Friday 3 November 2017

OMG, LOL, WHY!

TGIF!  West High Yield (TSXV:WHY) issued a news release today after the close.  In a nutshell, here is what it said:

  • The buyer, Gryphon Enertprises, LLC was formed for the purpose of acquiring assets.  They have no assets and it isn't worth suing them if they screw us over.  The buyer has hired an "arranger" to raise the USD $750 million, but there are no firm commitments or arrangements to fund the transaction.
  • Listing Baker Mackenzie as the buyer's law firm was an error.  What kind of clown show is this?  Lawyers play a pretty key role in any real deal, so how does a law firm get listed in error?
  • WHY has not yet received the USD $500,000 deposit.  Don't bother checking the bank account over the weekend Frank, as you've already told us that Gryphon doesn't have any assets.
  • They have no clue how a take or pay commitment would work.  Guys, that should be the least of your concerns.  This deal is similar to me selling my house to a homeless guy for $500 million.  The money is not there and your not going to get it.
  • WHY hopes to have its shares trading again soon.  Maybe some suckers will still think the deal is real.
This whole thing has been very entertaining!  In the process, we have likely identified the worst negotiator in the world: Mr.
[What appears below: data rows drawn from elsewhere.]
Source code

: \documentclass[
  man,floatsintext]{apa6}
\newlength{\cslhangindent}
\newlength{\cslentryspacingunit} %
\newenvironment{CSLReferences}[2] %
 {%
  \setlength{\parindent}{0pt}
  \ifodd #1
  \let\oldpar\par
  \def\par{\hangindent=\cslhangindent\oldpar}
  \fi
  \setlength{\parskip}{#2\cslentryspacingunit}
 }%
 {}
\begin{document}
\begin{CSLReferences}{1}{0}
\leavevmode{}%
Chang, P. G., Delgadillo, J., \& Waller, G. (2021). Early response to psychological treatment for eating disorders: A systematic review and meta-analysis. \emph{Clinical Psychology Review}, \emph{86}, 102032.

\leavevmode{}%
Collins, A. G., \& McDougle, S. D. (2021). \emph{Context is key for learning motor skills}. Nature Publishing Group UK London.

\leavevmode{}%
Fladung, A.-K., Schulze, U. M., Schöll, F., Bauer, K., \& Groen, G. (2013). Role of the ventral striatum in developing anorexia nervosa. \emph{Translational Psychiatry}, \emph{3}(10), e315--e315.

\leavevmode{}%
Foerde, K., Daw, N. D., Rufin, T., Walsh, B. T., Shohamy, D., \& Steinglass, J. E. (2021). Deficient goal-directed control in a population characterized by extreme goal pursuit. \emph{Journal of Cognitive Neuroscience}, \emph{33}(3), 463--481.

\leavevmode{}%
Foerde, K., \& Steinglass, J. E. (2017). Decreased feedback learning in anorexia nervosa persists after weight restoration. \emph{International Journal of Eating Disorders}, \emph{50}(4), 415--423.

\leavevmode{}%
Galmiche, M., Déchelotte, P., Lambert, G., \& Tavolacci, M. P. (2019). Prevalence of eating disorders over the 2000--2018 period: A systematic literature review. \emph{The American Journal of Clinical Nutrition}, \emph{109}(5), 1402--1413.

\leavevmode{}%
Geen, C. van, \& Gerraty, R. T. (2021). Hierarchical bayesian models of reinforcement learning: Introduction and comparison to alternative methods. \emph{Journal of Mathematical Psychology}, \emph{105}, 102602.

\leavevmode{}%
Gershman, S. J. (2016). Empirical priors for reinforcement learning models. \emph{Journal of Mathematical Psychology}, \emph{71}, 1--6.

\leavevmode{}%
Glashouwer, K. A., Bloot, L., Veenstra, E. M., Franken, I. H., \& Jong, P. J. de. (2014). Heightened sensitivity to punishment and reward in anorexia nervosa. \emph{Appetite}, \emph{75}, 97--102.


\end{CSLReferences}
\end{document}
Stephen D. Cumming, managing partner of Gryphon Enterprises, LLC.  Dude, you have no cash and yet you offered USD$750M for a company trading for $21M.  Did you mean thousand instead of million???  Maybe it was just an error, like the Baker Mackenzie thing.
 

Washington Post picks up the West High Yield story as the deposit deadline looms

It has almost been a month since West High Yield (TSXV:WHY) announced its ridiculous deal to sell its mining assets for $750 million USD (link).  The first and most obvious thing that didn't add up on this deal was the astronomical valuation, USD$750M for a CAD$21M market cap company by a Maryland corporation with no apparent business or history.  Digging a little deeper, the purchase and sale agreement made no sense and was impossible to execute and the purchaser's law firm, Baker Mackenzie, has no knowledge of the deal.  While the WHY news release refers to the sale of the Record Ridge South and O.K. Mineral Assets, the purchase and sale agreement requires WHY to deliver 100% of the corporation's shares, which is impossible for a publicly traded company.  The purchase and sale agreement also requires take or pay agreements to be put in place before the closing date, although it doesn't specify what or how much.  Minor detail, I guess!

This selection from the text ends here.